Work required - Among the records below, determine how many lines have the word "label" in them; output only the number.
(Data to examine Opens)
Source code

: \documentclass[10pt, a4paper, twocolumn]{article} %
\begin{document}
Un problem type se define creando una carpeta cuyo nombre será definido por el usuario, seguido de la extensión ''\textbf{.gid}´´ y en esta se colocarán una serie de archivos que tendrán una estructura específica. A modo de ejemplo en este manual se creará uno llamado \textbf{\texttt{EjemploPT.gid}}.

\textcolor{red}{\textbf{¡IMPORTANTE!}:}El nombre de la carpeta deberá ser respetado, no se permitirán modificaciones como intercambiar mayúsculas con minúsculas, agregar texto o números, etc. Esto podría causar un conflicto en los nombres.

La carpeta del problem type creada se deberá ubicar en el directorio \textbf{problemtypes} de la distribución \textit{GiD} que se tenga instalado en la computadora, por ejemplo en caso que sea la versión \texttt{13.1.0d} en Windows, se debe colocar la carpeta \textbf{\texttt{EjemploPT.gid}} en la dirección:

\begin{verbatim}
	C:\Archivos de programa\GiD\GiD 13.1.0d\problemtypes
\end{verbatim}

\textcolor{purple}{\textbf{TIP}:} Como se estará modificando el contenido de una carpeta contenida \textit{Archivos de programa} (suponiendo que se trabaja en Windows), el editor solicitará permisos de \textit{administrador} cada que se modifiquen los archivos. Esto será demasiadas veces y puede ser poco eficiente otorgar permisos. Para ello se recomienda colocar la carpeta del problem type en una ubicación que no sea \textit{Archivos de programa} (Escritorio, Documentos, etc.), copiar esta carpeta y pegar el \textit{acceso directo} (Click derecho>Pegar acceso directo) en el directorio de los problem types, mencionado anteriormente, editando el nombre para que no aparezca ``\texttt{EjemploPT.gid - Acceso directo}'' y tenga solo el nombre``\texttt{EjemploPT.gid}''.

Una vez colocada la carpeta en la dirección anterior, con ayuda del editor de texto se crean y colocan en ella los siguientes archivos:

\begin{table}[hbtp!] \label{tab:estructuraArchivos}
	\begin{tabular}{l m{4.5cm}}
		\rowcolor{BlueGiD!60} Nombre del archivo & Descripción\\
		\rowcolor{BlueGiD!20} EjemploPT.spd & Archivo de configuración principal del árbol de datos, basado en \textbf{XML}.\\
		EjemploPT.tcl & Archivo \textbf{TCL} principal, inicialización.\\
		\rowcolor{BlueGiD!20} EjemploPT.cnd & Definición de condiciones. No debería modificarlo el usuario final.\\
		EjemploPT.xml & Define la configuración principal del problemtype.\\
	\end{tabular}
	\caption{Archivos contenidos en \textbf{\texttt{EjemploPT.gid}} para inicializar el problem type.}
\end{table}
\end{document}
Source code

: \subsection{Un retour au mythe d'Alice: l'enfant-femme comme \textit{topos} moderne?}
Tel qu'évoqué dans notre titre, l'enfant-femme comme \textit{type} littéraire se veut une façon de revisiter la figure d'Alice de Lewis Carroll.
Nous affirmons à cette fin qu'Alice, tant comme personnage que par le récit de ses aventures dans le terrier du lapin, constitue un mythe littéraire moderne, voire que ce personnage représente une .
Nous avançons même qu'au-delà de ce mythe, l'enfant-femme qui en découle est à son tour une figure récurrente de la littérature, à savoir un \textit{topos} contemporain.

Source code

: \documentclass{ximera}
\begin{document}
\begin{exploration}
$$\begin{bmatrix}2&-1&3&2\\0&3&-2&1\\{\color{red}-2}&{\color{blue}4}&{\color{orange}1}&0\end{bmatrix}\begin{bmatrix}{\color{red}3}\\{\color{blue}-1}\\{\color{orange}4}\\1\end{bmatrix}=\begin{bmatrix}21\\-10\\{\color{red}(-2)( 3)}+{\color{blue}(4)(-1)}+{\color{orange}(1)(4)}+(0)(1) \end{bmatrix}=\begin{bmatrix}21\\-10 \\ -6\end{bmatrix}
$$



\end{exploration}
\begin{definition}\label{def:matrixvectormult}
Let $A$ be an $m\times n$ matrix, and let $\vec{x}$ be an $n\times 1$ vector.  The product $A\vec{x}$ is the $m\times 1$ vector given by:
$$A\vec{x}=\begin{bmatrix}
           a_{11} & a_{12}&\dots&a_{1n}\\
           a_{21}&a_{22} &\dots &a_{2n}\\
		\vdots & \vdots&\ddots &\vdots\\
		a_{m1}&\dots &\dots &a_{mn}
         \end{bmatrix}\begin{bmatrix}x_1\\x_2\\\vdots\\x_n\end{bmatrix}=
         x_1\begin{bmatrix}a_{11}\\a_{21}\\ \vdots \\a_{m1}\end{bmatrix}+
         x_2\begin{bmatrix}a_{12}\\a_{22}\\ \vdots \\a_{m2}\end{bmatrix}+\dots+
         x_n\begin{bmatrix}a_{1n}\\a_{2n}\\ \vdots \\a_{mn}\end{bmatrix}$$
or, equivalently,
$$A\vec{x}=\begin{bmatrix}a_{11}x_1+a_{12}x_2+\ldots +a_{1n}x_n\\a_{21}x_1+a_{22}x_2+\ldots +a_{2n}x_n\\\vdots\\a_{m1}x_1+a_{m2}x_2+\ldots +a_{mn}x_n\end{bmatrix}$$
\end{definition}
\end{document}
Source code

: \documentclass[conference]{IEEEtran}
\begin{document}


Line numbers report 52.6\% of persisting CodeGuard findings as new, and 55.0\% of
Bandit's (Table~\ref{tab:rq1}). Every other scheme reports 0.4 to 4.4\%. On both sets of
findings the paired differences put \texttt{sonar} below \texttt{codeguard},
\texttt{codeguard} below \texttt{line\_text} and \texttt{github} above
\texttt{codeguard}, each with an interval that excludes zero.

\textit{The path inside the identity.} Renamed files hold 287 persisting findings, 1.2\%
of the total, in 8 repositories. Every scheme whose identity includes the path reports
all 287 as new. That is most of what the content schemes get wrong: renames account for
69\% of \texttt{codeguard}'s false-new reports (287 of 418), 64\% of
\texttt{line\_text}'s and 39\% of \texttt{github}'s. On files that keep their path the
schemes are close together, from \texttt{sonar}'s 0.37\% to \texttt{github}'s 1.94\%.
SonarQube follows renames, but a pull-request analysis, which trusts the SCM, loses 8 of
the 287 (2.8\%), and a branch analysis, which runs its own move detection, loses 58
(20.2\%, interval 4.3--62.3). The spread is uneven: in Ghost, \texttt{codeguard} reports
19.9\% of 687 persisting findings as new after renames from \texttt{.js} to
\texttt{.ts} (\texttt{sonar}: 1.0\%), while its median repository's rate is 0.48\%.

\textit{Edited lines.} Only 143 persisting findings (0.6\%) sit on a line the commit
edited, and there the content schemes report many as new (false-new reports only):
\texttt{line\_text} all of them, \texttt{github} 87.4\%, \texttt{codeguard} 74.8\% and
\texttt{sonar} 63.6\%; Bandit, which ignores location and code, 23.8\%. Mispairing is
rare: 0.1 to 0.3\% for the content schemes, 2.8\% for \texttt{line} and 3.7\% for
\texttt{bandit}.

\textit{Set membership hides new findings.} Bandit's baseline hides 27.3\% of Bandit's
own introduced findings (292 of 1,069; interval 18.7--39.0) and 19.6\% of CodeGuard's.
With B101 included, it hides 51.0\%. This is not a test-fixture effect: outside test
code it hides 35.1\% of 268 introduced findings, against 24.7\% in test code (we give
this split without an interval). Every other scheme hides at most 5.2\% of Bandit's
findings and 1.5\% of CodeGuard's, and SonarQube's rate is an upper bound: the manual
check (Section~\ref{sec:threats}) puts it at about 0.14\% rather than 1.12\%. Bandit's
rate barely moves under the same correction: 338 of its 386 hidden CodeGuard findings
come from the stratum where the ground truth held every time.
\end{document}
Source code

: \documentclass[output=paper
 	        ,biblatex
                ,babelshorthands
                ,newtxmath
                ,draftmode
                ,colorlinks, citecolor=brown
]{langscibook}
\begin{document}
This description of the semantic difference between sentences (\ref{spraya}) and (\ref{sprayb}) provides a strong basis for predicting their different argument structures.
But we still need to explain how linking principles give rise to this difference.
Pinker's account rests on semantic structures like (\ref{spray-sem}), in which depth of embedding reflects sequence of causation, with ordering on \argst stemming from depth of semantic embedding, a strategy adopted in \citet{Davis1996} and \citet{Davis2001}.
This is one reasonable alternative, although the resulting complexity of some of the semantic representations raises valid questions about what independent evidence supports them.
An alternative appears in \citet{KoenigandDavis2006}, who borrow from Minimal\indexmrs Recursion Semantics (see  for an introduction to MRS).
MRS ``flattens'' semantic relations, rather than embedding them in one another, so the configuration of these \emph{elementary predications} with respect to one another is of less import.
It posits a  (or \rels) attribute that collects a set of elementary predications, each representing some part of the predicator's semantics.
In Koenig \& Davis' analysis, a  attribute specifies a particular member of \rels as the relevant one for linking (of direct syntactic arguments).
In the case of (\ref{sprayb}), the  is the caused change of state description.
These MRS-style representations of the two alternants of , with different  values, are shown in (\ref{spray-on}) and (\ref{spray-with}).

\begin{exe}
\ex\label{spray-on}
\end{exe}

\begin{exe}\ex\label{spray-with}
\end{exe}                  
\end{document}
(Data to examine Closes)
Exercise output - 4